Un equipo de la Universidad Rockefeller identificó mecanismos epigenéticos que hacen que las células de la piel conserven "recuerdos" de inflamaciones pasadas durante años, lo que explicaría los brotes recurrentes y podría abrir la puerta a nuevas terapias.

Uno de los aspectos más desconcertantes de enfermedades inflamatorias crónicas como la psoriasis es que los brotes no aparecen al azar: tienden a reaparecer exactamente en las mismas zonas del cuerpo. Durante décadas, cada episodio se consideró independiente del anterior. Un nuevo estudio publicado en Science desafía esa idea.
La investigadora Elaine Fuchs y su equipo llevan años rastreando este fenómeno.

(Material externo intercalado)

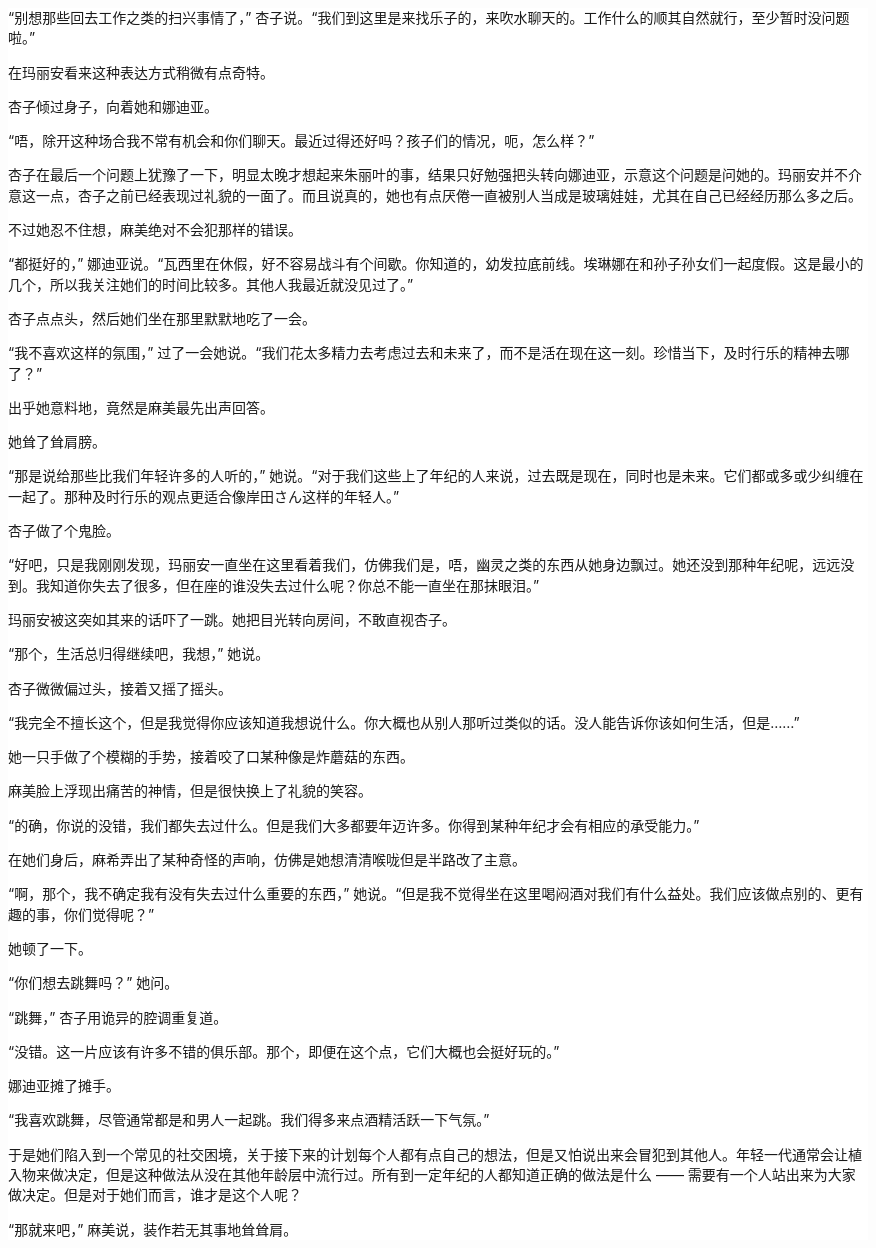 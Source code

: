 “别想那些回去工作之类的扫兴事情了，” 杏子说。“我们到这里是来找乐子的，来吹水聊天的。工作什么的顺其自然就行，至少暂时没问题啦。”

在玛丽安看来这种表达方式稍微有点奇特。

杏子倾过身子，向着她和娜迪亚。

“唔，除开这种场合我不常有机会和你们聊天。最近过得还好吗？孩子们的情况，呃，怎么样？”

杏子在最后一个问题上犹豫了一下，明显太晚才想起来朱丽叶的事，结果只好勉强把头转向娜迪亚，示意这个问题是问她的。玛丽安并不介意这一点，杏子之前已经表现过礼貌的一面了。而且说真的，她也有点厌倦一直被别人当成是玻璃娃娃，尤其在自己已经经历那么多之后。

不过她忍不住想，麻美绝对不会犯那样的错误。

“都挺好的，” 娜迪亚说。“瓦西里在休假，好不容易战斗有个间歇。你知道的，幼发拉底前线。埃琳娜在和孙子孙女们一起度假。这是最小的几个，所以我关注她们的时间比较多。其他人我最近就没见过了。”

杏子点点头，然后她们坐在那里默默地吃了一会。

“我不喜欢这样的氛围，” 过了一会她说。“我们花太多精力去考虑过去和未来了，而不是活在现在这一刻。珍惜当下，及时行乐的精神去哪了？”

出乎她意料地，竟然是麻美最先出声回答。

她耸了耸肩膀。

“那是说给那些比我们年轻许多的人听的，” 她说。“对于我们这些上了年纪的人来说，过去既是现在，同时也是未来。它们都或多或少纠缠在一起了。那种及时行乐的观点更适合像岸田さん这样的年轻人。”

杏子做了个鬼脸。

“好吧，只是我刚刚发现，玛丽安一直坐在这里看着我们，仿佛我们是，唔，幽灵之类的东西从她身边飘过。她还没到那种年纪呢，远远没到。我知道你失去了很多，但在座的谁没失去过什么呢？你总不能一直坐在那抹眼泪。”

玛丽安被这突如其来的话吓了一跳。她把目光转向房间，不敢直视杏子。

“那个，生活总归得继续吧，我想，” 她说。

杏子微微偏过头，接着又摇了摇头。

“我完全不擅长这个，但是我觉得你应该知道我想说什么。你大概也从别人那听过类似的话。没人能告诉你该如何生活，但是……”

她一只手做了个模糊的手势，接着咬了口某种像是炸蘑菇的东西。

麻美脸上浮现出痛苦的神情，但是很快换上了礼貌的笑容。

“的确，你说的没错，我们都失去过什么。但是我们大多都要年迈许多。你得到某种年纪才会有相应的承受能力。”

在她们身后，麻希弄出了某种奇怪的声响，仿佛是她想清清喉咙但是半路改了主意。

“啊，那个，我不确定我有没有失去过什么重要的东西，” 她说。“但是我不觉得坐在这里喝闷酒对我们有什么益处。我们应该做点别的、更有趣的事，你们觉得呢？”

她顿了一下。

“你们想去跳舞吗？” 她问。

“跳舞，” 杏子用诡异的腔调重复道。

“没错。这一片应该有许多不错的俱乐部。那个，即便在这个点，它们大概也会挺好玩的。”

娜迪亚摊了摊手。

“我喜欢跳舞，尽管通常都是和男人一起跳。我们得多来点酒精活跃一下气氛。”

于是她们陷入到一个常见的社交困境，关于接下来的计划每个人都有点自己的想法，但是又怕说出来会冒犯到其他人。年轻一代通常会让植入物来做决定，但是这种做法从没在其他年龄层中流行过。所有到一定年纪的人都知道正确的做法是什么 —— 需要有一个人站出来为大家做决定。但是对于她们而言，谁才是这个人呢？

“那就来吧，” 麻美说，装作若无其事地耸耸肩。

En 2017 demostraron que las células madre de la piel pueden guardar registros de experiencias inflamatorias pasadas.
En 2021 identificaron el mecanismo que abre y mantiene abiertos ciertos tramos del genoma incluso después de que la inflamación remite. Ahora, en su trabajo más reciente, lograron descifrar por qué algunos de esos recuerdos perduran durante toda la vida del organismo.
Mediante modelos de aprendizaje profundo, los investigadores analizaron cientos de "dominios de memoria" —regiones del genoma que permanecen abiertas tras un brote— en ratones con psoriasis inducida. Descubrieron que entre el 10 % y el 15 % de esos recuerdos no solo sobrevivían un mes después del episodio, sino que persistían hasta el final de la vida del animal, aproximadamente dos años.
El rasgo distintivo de estos recuerdos de larga duración fue una alta densidad de dinucleótidos CpG, secuencias cortas de ADN conocidas por su papel en la regulación genética. Según el modelo, a mayor concentración de CpG en un dominio de memoria, mayor es su longevidad: una especie de temporizador biológico codificado en el propio material genético.
"Nuestro estudio cierra la brecha entre la comprensión mecanicista de la persistencia de la memoria y las manifestaciones fisiológicas que observamos en entornos clínicos."
Los hallazgos tienen implicaciones que van más allá de la dermatología. La investigadora Fuchs señala que entender cómo los tejidos conservan registros de experiencias pasadas podría abrir vías terapéuticas para el cáncer, el dolor crónico e incluso la recuperación del peso perdido.
El siguiente paso del equipo es distinguir entre los recuerdos "buenos" —aquellos que aceleran la cicatrización de heridas— y los "malos", que predisponen al tejido a la inflamación crónica. "Identificar las características únicas de los malos recuerdos podría ayudarnos a romper el ciclo de las enfermedades inflamatorias", concluye Fuchs.